Among the entries, find the lines with the string "Checking" and report them.
----- Available data
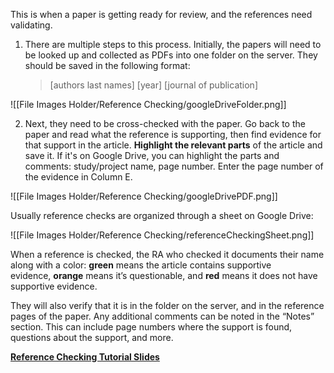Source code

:This is when a paper is getting ready for review, and the references need validating.

1. There are multiple steps to this process. Initially, the papers will need to be looked up and collected as PDFs into one folder on the server. They should be saved in the following format:
    
    > [authors last names]  [year] [journal of publication]

![[File Images Holder/Reference Checking/googleDriveFolder.png]]

2. Next, they need to be cross-checked with the paper. Go back to the paper and read what the reference is supporting, then find evidence for that support in the article. **Highlight the relevant parts** of the article and save it. If it's on Google Drive, you can highlight the parts and comments: study/project name, page number. Enter the page number of the evidence in Column E.

![[File Images Holder/Reference Checking/googleDrivePDF.png]]

Usually reference checks are organized through a sheet on Google Drive:

![[File Images Holder/Reference Checking/referenceCheckingSheet.png]]

When a reference is checked, the RA who checked it documents their name along with a color: **green** means the article contains supportive evidence, **orange** means it’s questionable, and **red** means it does not have supportive evidence.

They will also verify that it is in the folder on the server, and in the reference pages of the paper. Any additional comments can be noted in the “Notes” section. This can include page numbers where the support is found, questions about the support, and more.

**[Reference Checking Tutorial Slides](https://docs.google.com/presentation/d/1DvHVV6OiehysfNft4LE4zpww1Yr0zklf/edit?usp=sharing&ouid=114717359055143393699&rtpof=true&sd=true)**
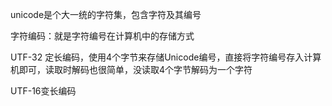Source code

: unicode是个大一统的字符集，包含字符及其编号

字符编码：就是字符编号在计算机中的存储方式

UTF-32 定长编码，使用4个字节来存储Unicode编号，直接将字符编号存入计算机即可，读取时解码也很简单，没读取4个字节解码为一个字符

UTF-16变长编码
----------
» Solution to this task:
![[File Images Holder/Reference Checking/googleDriveFolder.png]]
![[File Images Holder/Reference Checking/googleDrivePDF.png]]
![[File Images Holder/Reference Checking/referenceCheckingSheet.png]]
**[Reference Checking Tutorial Slides](https://docs.google.com/presentation/d/1DvHVV6OiehysfNft4LE4zpww1Yr0zklf/edit?usp=sharing&ouid=114717359055143393699&rtpof=true&sd=true)**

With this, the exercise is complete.